[Saved data entries]

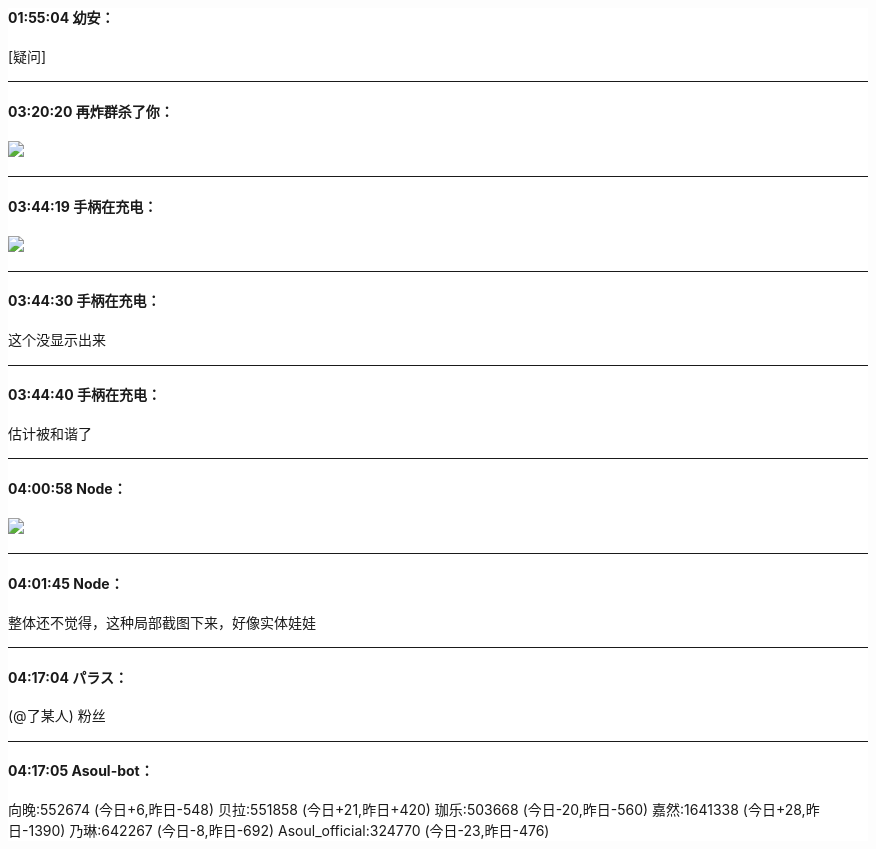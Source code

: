 #### 01:55:04  幼安：

[疑问]

*****

#### 03:20:20  再炸群杀了你：

![](http://gchat.qpic.cn/gchatpic_new/148255229/3959642106-2848820346-76311B637B8B90237702527A1E97B15A/0?term=2")

*****

#### 03:44:19  手柄在充电：

![](http://gchat.qpic.cn/gchatpic_new/2387781077/3959642106-3154525835-AC4BD79C07C5F1037B8348F5C3A483BE/0?term=2")

*****

#### 03:44:30  手柄在充电：

这个没显示出来

*****

#### 03:44:40  手柄在充电：

估计被和谐了

*****

#### 04:00:58  Node：

![](http://gchat.qpic.cn/gchatpic_new/732707116/3959642106-2313388171-A3DBA8619E07400B2A3903C678406F9D/0?term=2")

*****

#### 04:01:45  Node：

整体还不觉得，这种局部截图下来，好像实体娃娃

*****

#### 04:17:04  パラス：

(@了某人)  粉丝

*****

#### 04:17:05  Asoul-bot：

向晚:552674
(今日+6,昨日-548)
贝拉:551858
(今日+21,昨日+420)
珈乐:503668
(今日-20,昨日-560)
嘉然:1641338
(今日+28,昨日-1390)
乃琳:642267
(今日-8,昨日-692)
Asoul_official:324770
(今日-23,昨日-476)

### Work order
Where does the string "qpic" appear in the records? Copy every line that holds it.

### Response
![](http://gchat.qpic.cn/gchatpic_new/148255229/3959642106-2848820346-76311B637B8B90237702527A1E97B15A/0?term=2")
![](http://gchat.qpic.cn/gchatpic_new/2387781077/3959642106-3154525835-AC4BD79C07C5F1037B8348F5C3A483BE/0?term=2")
![](http://gchat.qpic.cn/gchatpic_new/732707116/3959642106-2313388171-A3DBA8619E07400B2A3903C678406F9D/0?term=2")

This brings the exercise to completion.